Cast any magic missiles on his Censor bearers, they're the only real threat to your Warriors. As there are only 5 of them, they'll go down very quickly to the right attacks. Also I'm not sure of the new rules, but the old rules said that "models with the mark of nurgle only take a wound from the poision gas on a 6, so that would make it easier for you against them, though they still can do a bit of damage with their flails first turn. If you can get rid of his censor bearers, then even if his main unit of plague monks charges your warriors, and his slaves flank, you should be easily able to see them off. Button up with HW/S for a 2+ save and direct attacks towards the slaves - easy kills.

Anyway, that's just my 2cents.


----------



## Jolly Puggles (Aug 4, 2009)

The problem with small units of slaves is that they're vulnerable. Hit them with missile fire and magic and they'll have to start making panic tests. If you can get them to run before they lure you're units in, then they're not doing their job. I typically field a unit of 52 skavenslaves (that's 4x13 for those of you who aren't paying attention!) and I've yet to have them fail in their task. If I'd fielded two smaller units, then I can almost guarantee that at least one of them would have fallen to missile fire and run, leaving my main units vulnerable.


----------



## Freedirtyneedles (Oct 22, 2009)

I'm going to have to do my homework on the plague rules and mark of nurgle, it does seems rather silly that nurgle units die to the f-ing plague. those censor bearers are what caused so much havok. small points battles..i made a vow to myself that I would'nt field a unit unless it was painted and not buying anymore crap until all my stuff is painted, so i'm stuck at small points for a bit.


----------



## bobss (May 18, 2008)

Slaves new rule, cornered rats is pretty good, when beaten in combat they inflict a fairly low strength hit to any model within 2d6 ( or was it 3d6? ) also casting death frenzy on a block, thus giving them frenzy for a turn is a bonus, although they will suffer a wound each with no armour save, but hell they are slaves, they can tarpit, act as missle cover and are dirt cheap.

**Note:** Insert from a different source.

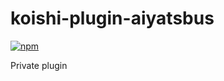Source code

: # koishi-plugin-aiyatsbus

[![npm](https://img.shields.io/npm/v/koishi-plugin-aiyatsbus?style=flat-square)](https://www.npmjs.com/package/koishi-plugin-aiyatsbus)

Private plugin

I wonder what hounds would be like against slaves?


----------



## MaidenManiac (Oct 2, 2008)

Freedirtyneedles said:


> I'm going to have to do my homework on the plague rules and mark of nurgle, it does seems rather silly that nurgle units die to the f-ing plague. those censor bearers are what caused so much havok...


Those exceptions would be in the new Skaven Armybook in that case. The WoC book doesnt say sh1t about such things (as one would hope, since it was the same crap the last time) :no:



bobss said:


> I wonder what hounds would be like against slaves?

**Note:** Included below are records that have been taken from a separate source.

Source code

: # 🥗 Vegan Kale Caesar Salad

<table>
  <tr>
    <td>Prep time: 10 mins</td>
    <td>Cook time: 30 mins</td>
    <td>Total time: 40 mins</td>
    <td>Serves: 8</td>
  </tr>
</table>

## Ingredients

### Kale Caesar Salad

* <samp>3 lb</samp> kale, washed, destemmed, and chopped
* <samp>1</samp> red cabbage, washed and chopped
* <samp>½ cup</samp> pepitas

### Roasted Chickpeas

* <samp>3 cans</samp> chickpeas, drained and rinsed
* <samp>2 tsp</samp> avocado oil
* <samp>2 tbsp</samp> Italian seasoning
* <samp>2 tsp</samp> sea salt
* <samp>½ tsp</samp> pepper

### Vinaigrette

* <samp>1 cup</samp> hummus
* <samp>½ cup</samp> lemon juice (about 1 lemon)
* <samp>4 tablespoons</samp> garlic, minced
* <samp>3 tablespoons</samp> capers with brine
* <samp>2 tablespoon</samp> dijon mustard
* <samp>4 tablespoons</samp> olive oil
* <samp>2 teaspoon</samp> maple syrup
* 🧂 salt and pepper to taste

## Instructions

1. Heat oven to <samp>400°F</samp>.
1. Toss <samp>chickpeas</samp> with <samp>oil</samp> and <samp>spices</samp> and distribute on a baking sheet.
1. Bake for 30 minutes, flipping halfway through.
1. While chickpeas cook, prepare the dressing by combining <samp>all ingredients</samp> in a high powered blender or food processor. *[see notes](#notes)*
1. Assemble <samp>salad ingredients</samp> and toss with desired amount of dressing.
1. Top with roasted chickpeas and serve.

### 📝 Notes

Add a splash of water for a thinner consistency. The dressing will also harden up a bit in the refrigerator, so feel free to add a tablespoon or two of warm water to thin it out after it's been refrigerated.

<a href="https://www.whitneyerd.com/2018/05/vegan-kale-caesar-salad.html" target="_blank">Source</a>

If the warhounds can get a flank on them then theyll do ok, otherwise they will fail miserably on all things other then redirecting charges. 3 ranks and outnumbering is a pain to beat with few S3 attacks.

3 Units of Warhounds would probably do it, since its hard to protect all flanks, but that costs 90 pts which will be an issue in a low pts game.

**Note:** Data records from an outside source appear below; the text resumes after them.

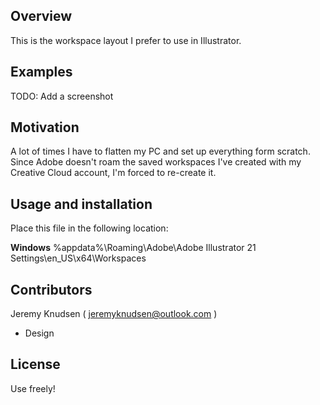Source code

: ## Overview

This is the workspace layout I prefer to use in Illustrator.

## Examples

TODO: Add a screenshot

## Motivation

A lot of times I have to flatten my PC and set up everything form scratch. Since Adobe doesn't roam the saved workspaces I've created with my Creative Cloud account, I'm forced to re-create it. 

## Usage and installation

Place this file in the following location:

**Windows**
%appdata%\Roaming\Adobe\Adobe Illustrator 21 Settings\en_US\x64\Workspaces

## Contributors

Jeremy Knudsen ( jeremyknudsen@outlook.com )
  - Design

## License

Use freely!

Regarding those Plague Cencer Bearers, the best chances you have of killing them is with magic missiles. The only shooting you can have is (Hillcannons not counted) mounted marauders, and they will have a hard time killing them with their low range weapons, and will defo not stand a charge from them. This means you must give up your "MoN everywhere" approach to get either MoT on the sorcerer, or no mark and use (preferably) Fire. One fireball/flickering fire might very well be enough to ruin their day


----------



## Freedirtyneedles (Oct 22, 2009)

k, the rematch was 2250 pts.....i CRUSHED his army like a bug! used a chaos lord, exalted and 2 sorcs...both had plague squal....that spell won it for me, hit one of his slaves with both squalls, and I swear to all that's holy i rolled 2 12's.....magic is amazing when it works.
the lord caused terror from the filth mace and got to roll on eye of the gods like 4 times! those rolls start making a freaking combat monster even nastier! anyway, long of the short, thanks for the tips, they really did help me out.


----------